A form of 'mind-body' therapy that focuses on the role of emotions in physical pain may offer some relief to people with fibromyalgia, a small clinical trial suggests.

The study, of 45 women with fibromyalgia, found that those who learned a technique called "affective self-awareness" were more likely to show a significant reduction in their pain over six months. Overall, 46 percent of the women had a 30-percent or greater reduction in their pain severity, as measured by a standard pain-rating scale.

Fibromyalgia is a syndrome marked by widespread pain -- including discomfort at specific "tender points" in the body -- along with symptoms such as fatigue, irritable bowel and sleep problems. It is estimated to affect up to 5 million U.S. adults, most commonly middle-aged women.

The precise cause of fibromyalgia is unknown -- there are no physical signs, such as inflammation and tissue damage in the painful area -- but some researchers believe the disorder involves problems in how the brain processes pain signals.

Standard treatments include painkillers, antidepressants, cognitive- behavioral therapy and exercise therapy. However, many people with fibromyalgia find that their symptoms -- pain, in particular -- persist despite treatment.

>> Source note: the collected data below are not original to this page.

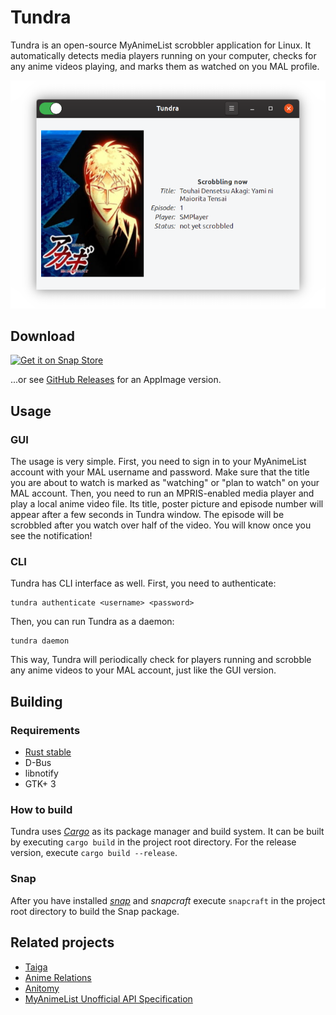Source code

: # Tundra
Tundra is an open-source MyAnimeList scrobbler application for Linux. It automatically detects media players running on your computer, checks for any anime videos playing, and marks them as watched on you MAL profile.

![Screenshot of Tundra](data/screenshot1.png)

## Download
[![Get it on Snap Store](https://snapcraft.io/static/images/badges/en/snap-store-black.svg)](https://snapcraft.io/tundra)

...or see [GitHub Releases](https://github.com/m4tx/tundra/releases) for an AppImage version.

## Usage

### GUI
The usage is very simple. First, you need to sign in to your MyAnimeList account with your MAL username and password. Make sure that the title you are about to watch is marked as "watching" or "plan to watch" on your MAL account. Then, you need to run an MPRIS-enabled media player and play a local anime video file. Its title, poster picture and episode number will appear after a few seconds in Tundra window. The episode will be scrobbled after you watch over half of the video. You will know once you see the notification!

### CLI
Tundra has CLI interface as well. First, you need to authenticate:

```
tundra authenticate <username> <password>
```

Then, you can run Tundra as a daemon:

```
tundra daemon
```

This way, Tundra will periodically check for players running and scrobble any anime videos to your MAL account, just like the GUI version. 

## Building
### Requirements
* [Rust stable](https://www.rust-lang.org/)
* D-Bus
* libnotify
* GTK+ 3

### How to build
Tundra uses [*Cargo*](https://doc.rust-lang.org/cargo/) as its package manager and build system. It can be built by executing `cargo build` in the project root directory. For the release version, execute `cargo build --release`.

### Snap
After you have installed [*snap*](https://snapcraft.io/) and *snapcraft* execute `snapcraft` in the project root directory to build the Snap package.

## Related projects
* [Taiga](https://github.com/erengy/taiga)
* [Anime Relations](https://github.com/erengy/anime-relations)
* [Anitomy](https://github.com/erengy/anitomy)
* [MyAnimeList Unofficial API Specification](https://github.com/SuperMarcus/myanimelist-api-specification)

Part of that, according to the researchers on the new study, may be because standard treatments do not specifically address the role psychological stress and emotions can play in triggering people's pain.

That is not to say that the pain people with fibromyalgia feel is "all in their head," stressed Dr. Howard Schubiner, of St. John Health/ Providence Hospital and Medical Centers in Southfield, Michigan.

"The pain is very real," Schubiner said in an interview. But, he explained, pain and emotions are "connected in the brain," and emotional factors may act to trigger "learned nerve pathways" that give rise to pain.

Past studies have found that compared with people without fibromyalgia, those with the disorder have higher rates of stressful life events, such as childhood abuse, marital problems and high levels of job stress. There is also evidence that they are relatively less aware of their own emotions and more reluctant to express their feelings, particularly anger.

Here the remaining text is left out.